Find the word "devices" in the records and copy every line where it occurs.

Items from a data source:
---+---

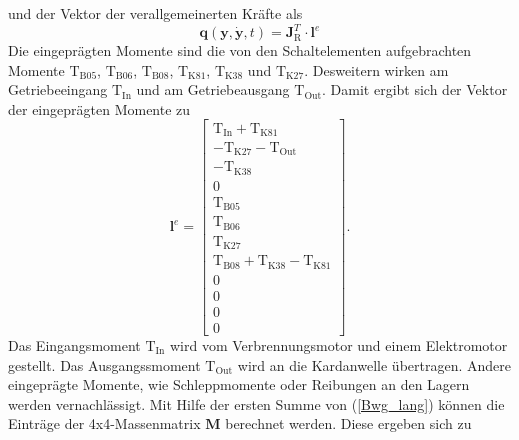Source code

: und der Vektor der verallgemeinerten Kräfte als
  \begin{equation}
\pmb{q}(\pmb{y},\dot{\pmb{y}},t) = \pmb{J}_\mathrm{R}^T\cdot\mathrm{\pmb{l}}^e 
\end{equation}
Die eingeprägten Momente sind die von den Schaltelementen aufgebrachten Momente $\mathrm{T}_{\mathrm{B05}}$, $\mathrm{T}_{\mathrm{B06}}$, $\mathrm{T}_{\mathrm{B08}}$, $\mathrm{T}_{\mathrm{K81}}$, $\mathrm{T}_{\mathrm{K38}}$ und $\mathrm{T}_{\mathrm{K27}}$. Desweitern wirken am Getriebeeingang $\mathrm{T}_{\mathrm{In}}$ und am Getriebeausgang $\mathrm{T}_{\mathrm{Out}}$. Damit ergibt sich der Vektor der eingeprägten Momente zu
\begin{equation}\label{eq:le}
\mathrm{\pmb{l}}^e = \begin{bmatrix} \mathrm{T}_{\mathrm{In}}+\mathrm{T}_{\mathrm{K81}} \\ -\mathrm{T}_{\mathrm{K27}}-\mathrm{T}_{\mathrm{Out}} \\ -\mathrm{T}_{\mathrm{K38}} \\ 0 \\ \mathrm{T}_{\mathrm{B05}} \\ \mathrm{T}_{\mathrm{B06}} \\ \mathrm{T}_{\mathrm{K27}} \\ \mathrm{T}_{\mathrm{B08}}+\mathrm{T}_{\mathrm{K38}}-\mathrm{T}_{\mathrm{K81}} \\ 0 \\ 0 \\ 0 \\ 0 \end{bmatrix}.
\end{equation}
Das Eingangsmoment $\mathrm{T}_{\mathrm{In}}$ wird vom Verbrennungsmotor und einem Elektromotor gestellt. Das Ausgangssmoment $\mathrm{T}_{\mathrm{Out}}$ wird an die Kardanwelle übertragen. Andere eingeprägte Momente, wie Schleppmomente oder Reibungen an den Lagern werden vernachlässigt. Mit Hilfe der ersten Summe von (\ref{Bwg_lang}) können die Einträge der 4x4-Massenmatrix $\pmb{M}$ berechnet werden. Diese ergeben sich zu
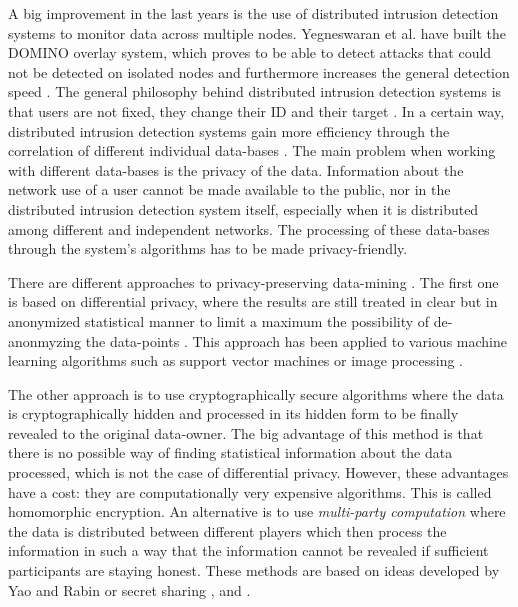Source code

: A big improvement in the last years is the use of distributed intrusion detection systems to monitor data across multiple nodes. Yegneswaran et al. have built the DOMINO overlay system, which proves to be able to detect attacks that could not be detected on isolated nodes and furthermore increases the general detection speed \cite{Yegneswaran2004GlobalSystem}. The general philosophy behind distributed intrusion detection systems is that users are not fixed, they change their ID and their target \cite{Snapp1991DIDSPrototype}. In a certain way, distributed intrusion detection systems gain more efficiency through the correlation of different individual data-bases \cite{RoyceRobbins2004DistributedReview}. The main problem when working with different data-bases is the privacy of the data. Information about the network use of a user cannot be made available to the public, nor in the distributed intrusion detection system itself, especially when it is distributed among different and independent networks. The processing of these data-bases through the system's algorithms has to be made privacy-friendly.

There are different approaches to privacy-preserving data-mining \cite{Narwaria2016PrivacyArt}. The first one is based on differential privacy, where the results are still treated in clear but in anonymized statistical manner to limit a maximum the possibility of de-anonmyzing the data-points \cite{Dwork2008DifferentialResults}. This approach has been applied to various machine learning algorithms such as support vector machines or image processing \cite{Qin2018Privacy-PreservingCloud,Zhan2005Privacy-preservingLearning}.

The other approach is to use cryptographically secure algorithms where the data is cryptographically hidden and processed in its hidden form to be finally revealed to the original data-owner. The big advantage of this method is that there is no possible way of finding statistical information about the data processed, which is not the case of differential privacy. However, these advantages have a cost: they are computationally very expensive algorithms. This is called homomorphic encryption. An alternative is to use \emph{multi-party computation} where the data is distributed between different players which then process the information in such a way that the information cannot be revealed if sufficient participants are staying honest. These methods are based on ideas developed by Yao and Rabin or secret sharing \cite{Yao1986HowSecrets}, \cite{Rabin1981HowTransfer.} and \cite{Shamir1979HowSecret}.

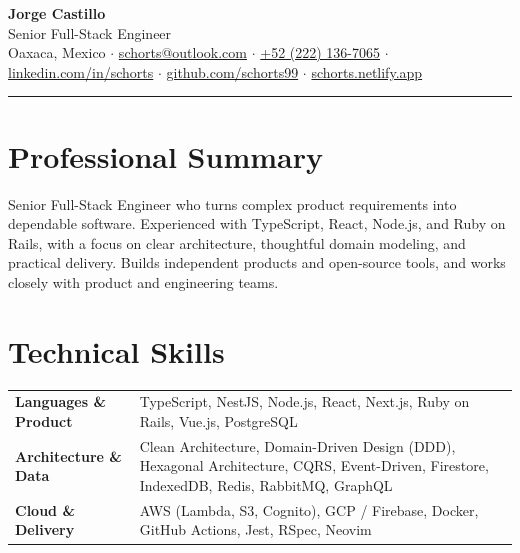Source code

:\documentclass[10.5pt,a4paper]{article}
\begin{document}
\begin{center}
  {\LARGE\bfseries Jorge Castillo}\\[4pt]
  {\normalsize\color{muted} Senior Full-Stack Engineer}\\[6pt]
  {\small
    Oaxaca, Mexico
    \enspace\textcolor{accent!60}{$\cdot$}\enspace
    \href{mailto:schorts@outlook.com}{schorts@outlook.com}
    \enspace\textcolor{accent!60}{$\cdot$}\enspace
    \href{tel:+522221367065}{+52 (222) 136-7065}
    \enspace\textcolor{accent!60}{$\cdot$}\enspace
    \href{https://www.linkedin.com/in/schorts}{linkedin.com/in/schorts}
    \enspace\textcolor{accent!60}{$\cdot$}\enspace
    \href{https://github.com/schorts99}{github.com/schorts99}
    \enspace\textcolor{accent!60}{$\cdot$}\enspace
    \href{https://schorts.netlify.app}{schorts.netlify.app}
  }
\end{center}

\vspace{4pt}
{\color{accent!35}\hrule}
\vspace{8pt}

\section{Professional Summary}

Senior Full-Stack Engineer who turns complex product requirements into dependable software.
Experienced with TypeScript, React, Node.js, and Ruby on Rails, with a focus on clear
architecture, thoughtful domain modeling, and practical delivery. Builds independent products
and open-source tools, and works closely with product and engineering teams.

\section{Technical Skills}

\begin{tabularx}{\linewidth}{@{}>{\raggedright\arraybackslash}p{1.55in} X@{}}
  \textbf{Languages \& Product}   & TypeScript, NestJS, Node.js, React, Next.js, Ruby on Rails, Vue.js, PostgreSQL \\[2pt]
  \textbf{Architecture \& Data}   & Clean Architecture, Domain-Driven Design (DDD), Hexagonal Architecture,
                                    CQRS, Event-Driven, Firestore, IndexedDB, Redis, RabbitMQ, GraphQL \\[2pt]
  \textbf{Cloud \& Delivery}      & AWS (Lambda, S3, Cognito), GCP / Firebase, Docker, GitHub Actions,
                                    Jest, RSpec, Neovim \\
\end{tabularx}
\end{document}
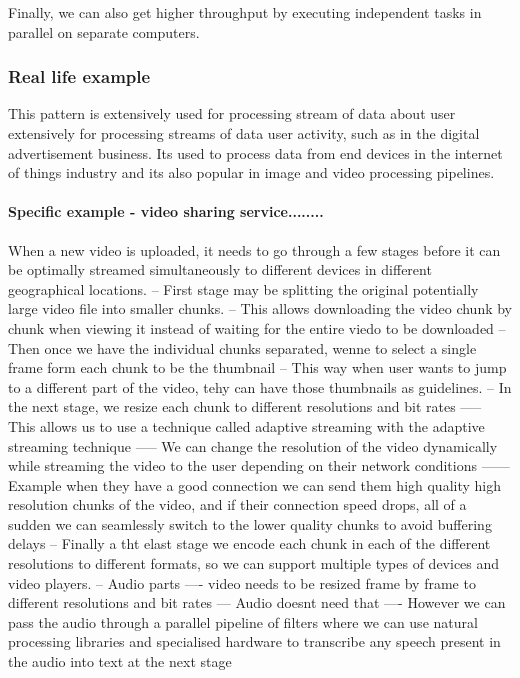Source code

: \documentclass[a4paper, 11pt]{book}
\begin{document}
{    Finally, we can also get higher throughput by executing independent tasks in parallel on separate computers.

    \subsubsection{Real life example}
    This pattern is extensively used for processing stream of data about user extensively for processing streams of data user activity, such as in the digital advertisement business.
    Its used to process data from end devices in the internet of things industry and its also popular in image and video processing pipelines.

    \paragraph{Specific example - video sharing service........}
    When a new video is uploaded, it needs to go through a few stages before it can be optimally streamed simultaneously to different devices in different geographical locations.
    -- First stage may be splitting the original potentially large video file into smaller chunks.
    -- This allows downloading the video chunk by chunk when viewing it instead of waiting for the entire viedo to be downloaded
    -- Then once we have the individual chunks separated, wenne to select a single frame form each chunk to be the thumbnail
    -- This way when user wants to jump to a different part of the video, tehy can have those thumbnails as guidelines.
    -- In the next stage, we resize each chunk to different resolutions and bit rates
    ----- This allows us to use a technique called adaptive streaming with the adaptive streaming technique
    ----- We can change the resolution of the video dynamically while streaming the video to the user depending on their network conditions
    ------ Example when they have a good connection we can send them high quality high resolution chunks of the video, and if their connection speed drops, all of a sudden we can seamlessly switch to the lower quality chunks to avoid buffering delays
    -- Finally a tht elast stage we encode each chunk in each of the different resolutions to different formats, so we can support multiple types of devices and video players.
    -- Audio parts
    ---- video needs to be resized frame by frame to different resolutions and bit rates
    --- Audio doesnt need that
    ---- However we can pass the audio through a parallel pipeline of filters where we can use natural processing libraries and specialised hardware to transcribe any speech present in the audio into text at the next stage
}
\end{document}
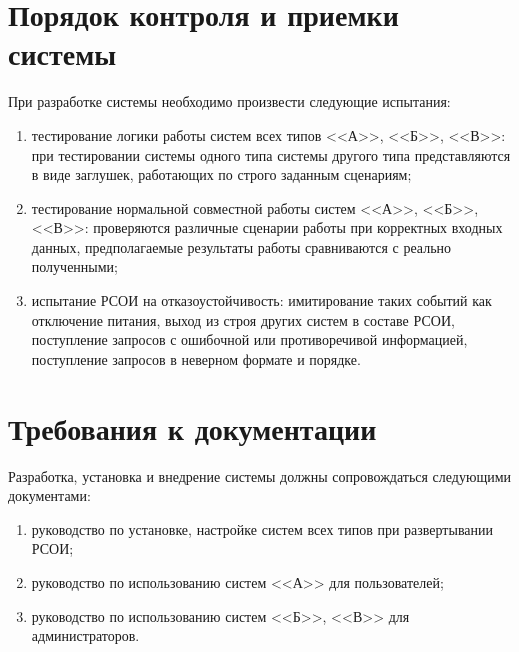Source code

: \section{Порядок контроля и приемки системы}
При разработке системы необходимо произвести следующие испытания:
\begin{enumerate}
	\item тестирование логики работы систем всех типов <<А>>, <<Б>>, <<В>>: при тестировании системы одного типа системы другого типа представляются в виде заглушек, работающих по строго заданным сценариям;
	\item тестирование нормальной совместной работы систем <<А>>, <<Б>>, <<В>>: проверяются различные сценарии работы при корректных входных данных, предполагаемые результаты работы сравниваются с реально полученными;
	\item испытание РСОИ на отказоустойчивость: имитирование таких событий как отключение питания, выход из строя других систем в составе РСОИ, поступление запросов с ошибочной или противоречивой информацией, поступление запросов в неверном формате и порядке.
\end{enumerate}


\section{Требования к документации}
Разработка, установка и внедрение системы должны сопровождаться следующими документами:

\begin{enumerate}
	\item руководство по установке, настройке систем всех типов при развертывании РСОИ;
	\item руководство по использованию систем <<А>> для пользователей;
	\item руководство по использованию систем <<Б>>, <<В>> для администраторов.
\end{enumerate}


























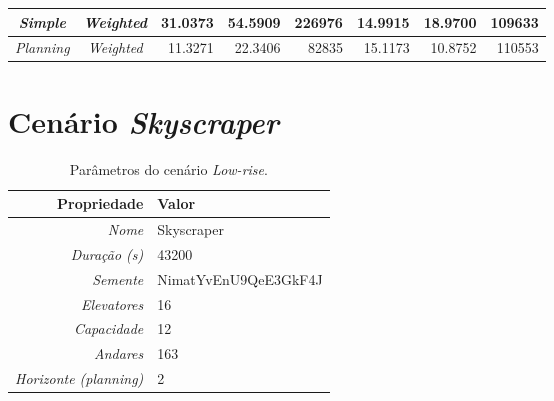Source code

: \begin{table}[htb!]
\begin{tabular}{|c|c|r|r|r|r|r|r|}
\textit{Simple}      & \textit{Weighted}        & 31.0373                         & 54.5909                         & 226976                          & \cellcolor[HTML]{67FD9A}14.9915 & 18.9700                         & \cellcolor[HTML]{67FD9A}109633  \\ \hline
\textit{Planning}    & \textit{Weighted}        & 11.3271                         & 22.3406                         &  82835                          & 15.1173                         & 10.8752                         & 110553                          \\ \hline
\end{tabular}
\end{table}

\section{Cenário \textit{Skyscraper}}

\lipsum[1]

\begin{table}[htb!]
\centering
\caption{Parâmetros do cenário \textit{Low-rise}.}
\label{tab:results:skyscraper:params}
\begin{tabular}{|r|l|}
\hline
\textbf{Propriedade}          & \textbf{Valor}       \\ \hline
\textit{Nome}                 & Skyscraper           \\ \hline
\textit{Duração (s)}          & 43200                \\ \hline
\textit{Semente}              & NimatYvEnU9QeE3GkF4J \\ \hline
\textit{Elevatores}           & 16                   \\ \hline
\textit{Capacidade}           & 12                   \\ \hline
\textit{Andares}              & 163                  \\ \hline
\textit{Horizonte (planning)} & 2                    \\ \hline
\end{tabular}
\end{table}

---+---

__Task solution__
    Its used to process data from end devices in the internet of things industry and its also popular in image and video processing pipelines.
    When a new video is uploaded, it needs to go through a few stages before it can be optimally streamed simultaneously to different devices in different geographical locations.
    -- Finally a tht elast stage we encode each chunk in each of the different resolutions to different formats, so we can support multiple types of devices and video players.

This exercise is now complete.